_Task details:_
Set down the entries once more, exactly as given.

[[ Given data open ]]

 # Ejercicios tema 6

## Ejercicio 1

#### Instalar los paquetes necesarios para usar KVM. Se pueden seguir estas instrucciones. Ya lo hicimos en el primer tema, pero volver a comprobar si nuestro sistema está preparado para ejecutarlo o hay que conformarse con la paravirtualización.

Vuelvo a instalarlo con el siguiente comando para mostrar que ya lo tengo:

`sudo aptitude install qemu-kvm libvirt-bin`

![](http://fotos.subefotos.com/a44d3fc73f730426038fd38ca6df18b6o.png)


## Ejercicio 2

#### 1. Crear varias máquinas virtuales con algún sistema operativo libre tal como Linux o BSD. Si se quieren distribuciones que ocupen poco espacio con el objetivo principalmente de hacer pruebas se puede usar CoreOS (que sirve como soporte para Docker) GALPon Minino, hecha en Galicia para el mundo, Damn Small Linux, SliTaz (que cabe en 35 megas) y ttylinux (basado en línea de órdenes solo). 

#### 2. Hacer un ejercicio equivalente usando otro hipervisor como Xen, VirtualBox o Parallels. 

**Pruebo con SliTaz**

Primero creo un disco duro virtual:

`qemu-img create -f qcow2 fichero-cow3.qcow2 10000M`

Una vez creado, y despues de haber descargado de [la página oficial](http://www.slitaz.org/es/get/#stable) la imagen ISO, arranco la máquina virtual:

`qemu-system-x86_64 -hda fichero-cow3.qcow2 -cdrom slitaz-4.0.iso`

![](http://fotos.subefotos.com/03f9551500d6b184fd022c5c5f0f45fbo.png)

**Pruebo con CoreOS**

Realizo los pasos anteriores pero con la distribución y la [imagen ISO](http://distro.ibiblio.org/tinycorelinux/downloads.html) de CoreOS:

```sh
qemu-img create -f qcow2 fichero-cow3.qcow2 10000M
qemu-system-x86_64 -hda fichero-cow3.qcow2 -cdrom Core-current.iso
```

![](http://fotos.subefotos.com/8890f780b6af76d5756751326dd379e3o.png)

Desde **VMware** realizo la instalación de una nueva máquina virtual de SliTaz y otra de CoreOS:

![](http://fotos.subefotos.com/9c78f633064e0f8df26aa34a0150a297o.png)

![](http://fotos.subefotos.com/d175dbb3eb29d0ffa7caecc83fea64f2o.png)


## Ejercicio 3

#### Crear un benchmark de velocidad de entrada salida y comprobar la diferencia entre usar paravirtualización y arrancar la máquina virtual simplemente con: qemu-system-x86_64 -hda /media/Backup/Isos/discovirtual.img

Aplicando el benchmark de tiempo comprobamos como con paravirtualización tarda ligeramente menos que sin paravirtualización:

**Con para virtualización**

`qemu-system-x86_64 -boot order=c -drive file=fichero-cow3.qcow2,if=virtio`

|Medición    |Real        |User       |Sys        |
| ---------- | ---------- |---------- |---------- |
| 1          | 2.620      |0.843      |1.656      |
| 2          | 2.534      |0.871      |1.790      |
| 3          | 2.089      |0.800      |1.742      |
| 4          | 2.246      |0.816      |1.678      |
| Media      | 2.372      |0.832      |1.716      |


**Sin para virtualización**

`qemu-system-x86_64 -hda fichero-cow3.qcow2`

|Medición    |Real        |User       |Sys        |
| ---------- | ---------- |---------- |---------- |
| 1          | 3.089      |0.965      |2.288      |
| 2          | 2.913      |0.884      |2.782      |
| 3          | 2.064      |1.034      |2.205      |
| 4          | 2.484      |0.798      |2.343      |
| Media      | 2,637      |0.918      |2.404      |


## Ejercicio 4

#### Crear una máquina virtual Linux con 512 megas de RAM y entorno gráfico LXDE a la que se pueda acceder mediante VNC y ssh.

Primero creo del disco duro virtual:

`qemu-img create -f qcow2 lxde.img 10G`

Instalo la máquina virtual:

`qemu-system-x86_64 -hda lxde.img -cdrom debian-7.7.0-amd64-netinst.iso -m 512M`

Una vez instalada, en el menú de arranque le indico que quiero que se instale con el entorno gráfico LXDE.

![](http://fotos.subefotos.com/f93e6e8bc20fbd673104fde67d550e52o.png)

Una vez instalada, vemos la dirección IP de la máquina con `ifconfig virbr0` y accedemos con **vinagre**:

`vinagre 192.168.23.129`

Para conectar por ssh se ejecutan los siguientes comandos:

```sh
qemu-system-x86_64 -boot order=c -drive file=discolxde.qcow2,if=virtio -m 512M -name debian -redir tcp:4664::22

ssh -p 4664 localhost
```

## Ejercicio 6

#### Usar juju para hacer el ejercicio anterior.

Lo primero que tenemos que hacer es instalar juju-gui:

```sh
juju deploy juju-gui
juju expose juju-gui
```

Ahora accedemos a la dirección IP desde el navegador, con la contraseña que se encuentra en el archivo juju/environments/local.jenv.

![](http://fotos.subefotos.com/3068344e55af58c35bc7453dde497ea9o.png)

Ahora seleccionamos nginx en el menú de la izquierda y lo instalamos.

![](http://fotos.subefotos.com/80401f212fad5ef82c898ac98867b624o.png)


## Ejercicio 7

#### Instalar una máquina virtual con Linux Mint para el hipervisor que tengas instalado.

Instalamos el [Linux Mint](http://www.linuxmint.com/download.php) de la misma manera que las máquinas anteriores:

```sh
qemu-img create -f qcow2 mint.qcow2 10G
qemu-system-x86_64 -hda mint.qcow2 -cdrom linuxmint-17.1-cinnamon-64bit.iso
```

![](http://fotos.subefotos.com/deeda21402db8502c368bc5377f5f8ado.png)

[[ Given data closed ]]

_Task result:_
 # Ejercicios tema 6

## Ejercicio 1

#### Instalar los paquetes necesarios para usar KVM. Se pueden seguir estas instrucciones. Ya lo hicimos en el primer tema, pero volver a comprobar si nuestro sistema está preparado para ejecutarlo o hay que conformarse con la paravirtualización.

Vuelvo a instalarlo con el siguiente comando para mostrar que ya lo tengo:

`sudo aptitude install qemu-kvm libvirt-bin`

![](http://fotos.subefotos.com/a44d3fc73f730426038fd38ca6df18b6o.png)


## Ejercicio 2

#### 1. Crear varias máquinas virtuales con algún sistema operativo libre tal como Linux o BSD. Si se quieren distribuciones que ocupen poco espacio con el objetivo principalmente de hacer pruebas se puede usar CoreOS (que sirve como soporte para Docker) GALPon Minino, hecha en Galicia para el mundo, Damn Small Linux, SliTaz (que cabe en 35 megas) y ttylinux (basado en línea de órdenes solo). 

#### 2. Hacer un ejercicio equivalente usando otro hipervisor como Xen, VirtualBox o Parallels. 

**Pruebo con SliTaz**

Primero creo un disco duro virtual:

`qemu-img create -f qcow2 fichero-cow3.qcow2 10000M`

Una vez creado, y despues de haber descargado de [la página oficial](http://www.slitaz.org/es/get/#stable) la imagen ISO, arranco la máquina virtual:

`qemu-system-x86_64 -hda fichero-cow3.qcow2 -cdrom slitaz-4.0.iso`

![](http://fotos.subefotos.com/03f9551500d6b184fd022c5c5f0f45fbo.png)

**Pruebo con CoreOS**

Realizo los pasos anteriores pero con la distribución y la [imagen ISO](http://distro.ibiblio.org/tinycorelinux/downloads.html) de CoreOS:

```sh
qemu-img create -f qcow2 fichero-cow3.qcow2 10000M
qemu-system-x86_64 -hda fichero-cow3.qcow2 -cdrom Core-current.iso
```

![](http://fotos.subefotos.com/8890f780b6af76d5756751326dd379e3o.png)

Desde **VMware** realizo la instalación de una nueva máquina virtual de SliTaz y otra de CoreOS:

![](http://fotos.subefotos.com/9c78f633064e0f8df26aa34a0150a297o.png)

![](http://fotos.subefotos.com/d175dbb3eb29d0ffa7caecc83fea64f2o.png)


## Ejercicio 3

#### Crear un benchmark de velocidad de entrada salida y comprobar la diferencia entre usar paravirtualización y arrancar la máquina virtual simplemente con: qemu-system-x86_64 -hda /media/Backup/Isos/discovirtual.img

Aplicando el benchmark de tiempo comprobamos como con paravirtualización tarda ligeramente menos que sin paravirtualización:

**Con para virtualización**

`qemu-system-x86_64 -boot order=c -drive file=fichero-cow3.qcow2,if=virtio`

|Medición    |Real        |User       |Sys        |
| ---------- | ---------- |---------- |---------- |
| 1          | 2.620      |0.843      |1.656      |
| 2          | 2.534      |0.871      |1.790      |
| 3          | 2.089      |0.800      |1.742      |
| 4          | 2.246      |0.816      |1.678      |
| Media      | 2.372      |0.832      |1.716      |


**Sin para virtualización**

`qemu-system-x86_64 -hda fichero-cow3.qcow2`

|Medición    |Real        |User       |Sys        |
| ---------- | ---------- |---------- |---------- |
| 1          | 3.089      |0.965      |2.288      |
| 2          | 2.913      |0.884      |2.782      |
| 3          | 2.064      |1.034      |2.205      |
| 4          | 2.484      |0.798      |2.343      |
| Media      | 2,637      |0.918      |2.404      |


## Ejercicio 4

#### Crear una máquina virtual Linux con 512 megas de RAM y entorno gráfico LXDE a la que se pueda acceder mediante VNC y ssh.

Primero creo del disco duro virtual:

`qemu-img create -f qcow2 lxde.img 10G`

Instalo la máquina virtual:

`qemu-system-x86_64 -hda lxde.img -cdrom debian-7.7.0-amd64-netinst.iso -m 512M`

Una vez instalada, en el menú de arranque le indico que quiero que se instale con el entorno gráfico LXDE.

![](http://fotos.subefotos.com/f93e6e8bc20fbd673104fde67d550e52o.png)

Una vez instalada, vemos la dirección IP de la máquina con `ifconfig virbr0` y accedemos con **vinagre**:

`vinagre 192.168.23.129`

Para conectar por ssh se ejecutan los siguientes comandos:

```sh
qemu-system-x86_64 -boot order=c -drive file=discolxde.qcow2,if=virtio -m 512M -name debian -redir tcp:4664::22

ssh -p 4664 localhost
```

## Ejercicio 6

#### Usar juju para hacer el ejercicio anterior.

Lo primero que tenemos que hacer es instalar juju-gui:

```sh
juju deploy juju-gui
juju expose juju-gui
```

Ahora accedemos a la dirección IP desde el navegador, con la contraseña que se encuentra en el archivo juju/environments/local.jenv.

![](http://fotos.subefotos.com/3068344e55af58c35bc7453dde497ea9o.png)

Ahora seleccionamos nginx en el menú de la izquierda y lo instalamos.

![](http://fotos.subefotos.com/80401f212fad5ef82c898ac98867b624o.png)


## Ejercicio 7

#### Instalar una máquina virtual con Linux Mint para el hipervisor que tengas instalado.

Instalamos el [Linux Mint](http://www.linuxmint.com/download.php) de la misma manera que las máquinas anteriores:

```sh
qemu-img create -f qcow2 mint.qcow2 10G
qemu-system-x86_64 -hda mint.qcow2 -cdrom linuxmint-17.1-cinnamon-64bit.iso
```

![](http://fotos.subefotos.com/deeda21402db8502c368bc5377f5f8ado.png)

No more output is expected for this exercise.